My own profession – academia – has made relatively little use of independent publishing models. The usual example is the “working paper”, where draft research findings are assembled into documents prepared on a photocopier and cheaply bound. This is often a stepping-stone to something more professional-looking and permanent, a volume produced by a commercial publisher or a university press.

That last step can be tricky. Many academic topics are highly specialised, and will not sell the one-to-3000 copies that university presses and commercial publishers find viable. Sometimes a subsidy to a publisher helps to ease the way, if an author can raise thousands of dollars from their university or external sources. In the current economic climate, this isn’t easy. But a specialised project is not necessarily a culturally or intellectually irrelevant one. The vast bulk of academic publishing takes place in intellectual journals, many of which have small, highly-targeted readerships and survive on library subscriptions. Although authors are unpaid, and their articles read by relatively few people, no-one seriously disputes the journals’ contribution to the academic debate.
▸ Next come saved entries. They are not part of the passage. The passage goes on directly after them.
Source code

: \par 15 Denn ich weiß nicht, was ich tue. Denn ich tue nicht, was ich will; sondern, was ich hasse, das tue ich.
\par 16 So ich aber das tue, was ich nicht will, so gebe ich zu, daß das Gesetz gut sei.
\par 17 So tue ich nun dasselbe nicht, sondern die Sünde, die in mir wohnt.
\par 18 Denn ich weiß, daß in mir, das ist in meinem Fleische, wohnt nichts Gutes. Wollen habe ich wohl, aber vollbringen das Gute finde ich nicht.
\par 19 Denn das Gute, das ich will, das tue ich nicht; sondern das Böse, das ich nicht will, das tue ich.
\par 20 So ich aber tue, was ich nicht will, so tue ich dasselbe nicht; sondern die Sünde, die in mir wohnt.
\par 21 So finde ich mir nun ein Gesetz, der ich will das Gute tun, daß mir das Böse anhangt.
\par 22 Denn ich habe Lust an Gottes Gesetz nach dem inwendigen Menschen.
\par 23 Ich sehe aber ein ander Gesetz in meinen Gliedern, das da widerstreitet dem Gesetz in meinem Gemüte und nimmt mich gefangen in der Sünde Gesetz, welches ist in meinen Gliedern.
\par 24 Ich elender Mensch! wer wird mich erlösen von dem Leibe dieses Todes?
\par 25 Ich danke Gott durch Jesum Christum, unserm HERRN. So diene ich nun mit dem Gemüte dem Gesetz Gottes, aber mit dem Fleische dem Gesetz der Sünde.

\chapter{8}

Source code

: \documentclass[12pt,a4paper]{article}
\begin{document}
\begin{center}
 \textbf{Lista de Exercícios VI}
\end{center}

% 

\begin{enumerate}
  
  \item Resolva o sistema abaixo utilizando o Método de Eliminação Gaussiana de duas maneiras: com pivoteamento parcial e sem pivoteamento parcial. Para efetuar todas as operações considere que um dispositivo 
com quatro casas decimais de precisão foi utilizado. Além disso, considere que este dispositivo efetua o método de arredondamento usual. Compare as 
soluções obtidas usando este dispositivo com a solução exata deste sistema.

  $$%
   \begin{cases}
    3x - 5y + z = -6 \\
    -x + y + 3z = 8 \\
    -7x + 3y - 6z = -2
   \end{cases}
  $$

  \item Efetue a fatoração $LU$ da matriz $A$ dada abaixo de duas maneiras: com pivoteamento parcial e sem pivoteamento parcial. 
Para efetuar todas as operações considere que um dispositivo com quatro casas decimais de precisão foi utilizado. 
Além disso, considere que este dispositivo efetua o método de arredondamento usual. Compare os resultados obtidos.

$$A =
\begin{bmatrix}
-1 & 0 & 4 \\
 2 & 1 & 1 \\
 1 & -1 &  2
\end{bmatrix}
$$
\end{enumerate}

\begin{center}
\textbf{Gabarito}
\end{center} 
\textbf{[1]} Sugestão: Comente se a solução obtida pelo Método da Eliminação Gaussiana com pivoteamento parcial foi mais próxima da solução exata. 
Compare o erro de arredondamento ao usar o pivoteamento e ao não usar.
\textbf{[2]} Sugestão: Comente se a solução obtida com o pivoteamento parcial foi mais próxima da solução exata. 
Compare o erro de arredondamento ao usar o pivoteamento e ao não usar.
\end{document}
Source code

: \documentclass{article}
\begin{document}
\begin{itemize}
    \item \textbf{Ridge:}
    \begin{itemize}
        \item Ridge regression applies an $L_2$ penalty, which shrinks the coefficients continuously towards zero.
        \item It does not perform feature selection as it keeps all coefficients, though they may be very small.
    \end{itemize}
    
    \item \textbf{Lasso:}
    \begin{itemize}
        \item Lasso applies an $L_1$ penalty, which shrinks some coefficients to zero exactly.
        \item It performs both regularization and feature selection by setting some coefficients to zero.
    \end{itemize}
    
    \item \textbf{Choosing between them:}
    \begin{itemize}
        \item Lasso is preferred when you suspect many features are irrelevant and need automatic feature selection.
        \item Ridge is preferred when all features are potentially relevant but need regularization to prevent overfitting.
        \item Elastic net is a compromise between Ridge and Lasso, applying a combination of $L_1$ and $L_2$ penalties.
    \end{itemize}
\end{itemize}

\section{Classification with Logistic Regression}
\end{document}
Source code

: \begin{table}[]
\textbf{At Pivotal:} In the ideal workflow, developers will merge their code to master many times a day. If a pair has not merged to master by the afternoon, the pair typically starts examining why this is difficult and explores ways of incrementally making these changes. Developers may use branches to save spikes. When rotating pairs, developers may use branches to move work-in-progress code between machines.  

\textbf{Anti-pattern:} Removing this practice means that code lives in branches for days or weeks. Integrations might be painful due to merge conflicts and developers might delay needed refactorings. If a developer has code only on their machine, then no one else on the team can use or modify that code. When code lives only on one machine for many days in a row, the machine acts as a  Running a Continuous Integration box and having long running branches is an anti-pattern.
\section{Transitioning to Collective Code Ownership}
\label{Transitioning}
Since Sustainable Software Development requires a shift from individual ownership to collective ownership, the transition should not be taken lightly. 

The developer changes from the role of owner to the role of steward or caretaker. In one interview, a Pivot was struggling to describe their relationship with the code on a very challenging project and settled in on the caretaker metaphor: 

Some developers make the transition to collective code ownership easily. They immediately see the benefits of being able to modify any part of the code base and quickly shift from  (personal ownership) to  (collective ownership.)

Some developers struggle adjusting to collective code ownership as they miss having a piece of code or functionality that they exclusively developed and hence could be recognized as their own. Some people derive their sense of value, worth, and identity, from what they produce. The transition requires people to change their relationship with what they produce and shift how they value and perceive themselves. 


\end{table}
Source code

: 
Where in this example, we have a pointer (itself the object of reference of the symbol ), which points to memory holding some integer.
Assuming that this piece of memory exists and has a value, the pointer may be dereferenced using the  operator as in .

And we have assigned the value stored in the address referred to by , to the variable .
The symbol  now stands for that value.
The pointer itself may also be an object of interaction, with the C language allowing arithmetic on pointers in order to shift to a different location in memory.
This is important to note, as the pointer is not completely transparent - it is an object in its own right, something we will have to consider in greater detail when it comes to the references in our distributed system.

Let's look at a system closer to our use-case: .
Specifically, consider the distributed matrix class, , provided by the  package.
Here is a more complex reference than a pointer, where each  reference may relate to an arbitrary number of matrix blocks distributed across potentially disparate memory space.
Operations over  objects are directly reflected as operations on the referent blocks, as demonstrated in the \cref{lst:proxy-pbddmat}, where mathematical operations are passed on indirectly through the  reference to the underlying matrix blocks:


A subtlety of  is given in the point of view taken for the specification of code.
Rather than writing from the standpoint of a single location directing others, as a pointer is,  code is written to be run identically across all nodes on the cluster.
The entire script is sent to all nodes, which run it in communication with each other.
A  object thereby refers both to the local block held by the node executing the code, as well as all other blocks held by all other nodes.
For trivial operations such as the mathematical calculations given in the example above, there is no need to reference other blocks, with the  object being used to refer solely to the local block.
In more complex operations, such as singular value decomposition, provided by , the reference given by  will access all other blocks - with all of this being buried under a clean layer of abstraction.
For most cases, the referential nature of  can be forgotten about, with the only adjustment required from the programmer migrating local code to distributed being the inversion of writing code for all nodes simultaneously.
But there are opportunities here too. Peer review, the pre-publication scrutiny of our colleagues, is the cornerstone of academic publishing. We ought not – and usually we cannot – leap into print without taking others’ feedback into account. But peer review is based on the non-profit co-operative ideals of collegiality and reciprocity. These ideals are highly compatible with democratic publishing models. Groups of scholars could pool resources, arrange peer-review, copy editing and indexing. They might pay for a designer or typesetter to use the layout software – or upskill and do it themselves. The costs of digital or offset printing could be underwritten by the author or the collective. An eBook option would entirely remove printing costs from the equation.

In this way of working, no-one can corner the market. Any group of people can convene, choose their field, and work in whichever way they choose. In a digitally-connected world, global co-operations are possible as well as local ones. These kinds of arrangements might provide an alternative to the specialist global academic publishers, some of whom charge very high retail prices. Many authors work on a project for years only to end up with a short-run book that retails for up to $150. Like the journals, these books are aimed at the academic library market. Unfortunately, their price means they find few buyers among the authors’ peers. But collaborative digital or eBook publishing may facilitate more affordable books.

Marketing and distribution seem the hardest nuts to crack. A great many books compete for public attention and few, even those published commercially, receive much airtime. Once again, though, technology offers some options. Websites dedicated to a book or a publishing venture, social networking sites, blogs and specialist email lists offer a way in; niches can be worked and likely audiences targeted. What about sales? A specialist book distributor may take 20 per cent of the recommended retail price, leaving the author with only 35 per cent when the bookshop’s discount is factored in. Many second sector authors use other sales modes instead: they sell direct to independent bookshops and on their own and others’ websites.

If it takes a community to make a book, much as it does to raise a child, those communities take various forms. They might involve a commercial publisher, as Mates and Lovers did, or the second sector, where authors join a co-operative or draw from the talents of their friends and networks. Democracy, comradeship, small-scale publishing and, soon, another book whose pages overflow with “manly attachments” – I reckon Walt Whitman would approve.